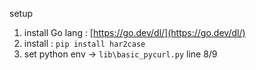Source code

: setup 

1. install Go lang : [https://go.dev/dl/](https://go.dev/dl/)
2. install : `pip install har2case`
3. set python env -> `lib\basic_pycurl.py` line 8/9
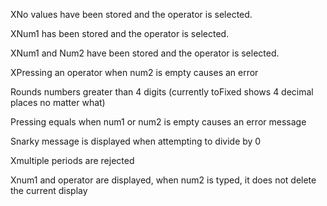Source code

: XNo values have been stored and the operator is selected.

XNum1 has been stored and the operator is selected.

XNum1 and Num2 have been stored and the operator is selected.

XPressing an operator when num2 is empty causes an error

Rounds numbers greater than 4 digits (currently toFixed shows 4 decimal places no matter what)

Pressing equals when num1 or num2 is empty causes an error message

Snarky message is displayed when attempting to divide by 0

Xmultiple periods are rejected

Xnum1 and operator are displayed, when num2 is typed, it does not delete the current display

· · · · ·

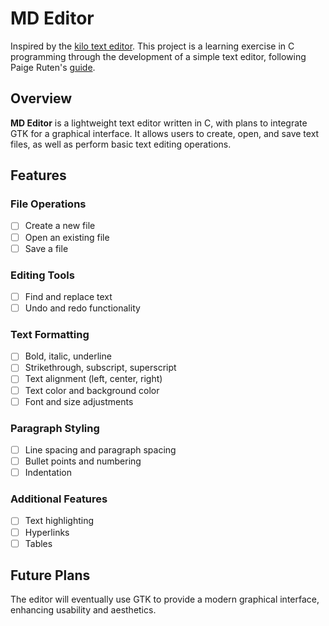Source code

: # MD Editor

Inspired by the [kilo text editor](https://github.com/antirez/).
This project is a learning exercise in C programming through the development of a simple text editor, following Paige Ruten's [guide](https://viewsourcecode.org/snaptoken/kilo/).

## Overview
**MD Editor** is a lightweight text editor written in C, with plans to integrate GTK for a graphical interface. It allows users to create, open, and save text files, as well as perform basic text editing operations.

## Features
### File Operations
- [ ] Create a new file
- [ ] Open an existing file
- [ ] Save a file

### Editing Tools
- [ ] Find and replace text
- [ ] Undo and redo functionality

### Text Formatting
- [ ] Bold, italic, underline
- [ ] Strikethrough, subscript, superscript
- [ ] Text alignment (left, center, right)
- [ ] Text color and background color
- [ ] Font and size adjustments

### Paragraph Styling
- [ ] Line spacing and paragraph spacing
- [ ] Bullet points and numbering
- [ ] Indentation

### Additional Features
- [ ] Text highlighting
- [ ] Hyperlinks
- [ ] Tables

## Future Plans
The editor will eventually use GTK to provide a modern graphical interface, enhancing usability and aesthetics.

· · · · ·

▸ **What you need to do**: Your answer should consist of each line above in which "install" appears.

▸ **Exercise output**:
1. install Go lang : [https://go.dev/dl/](https://go.dev/dl/)
2. install : `pip install har2case`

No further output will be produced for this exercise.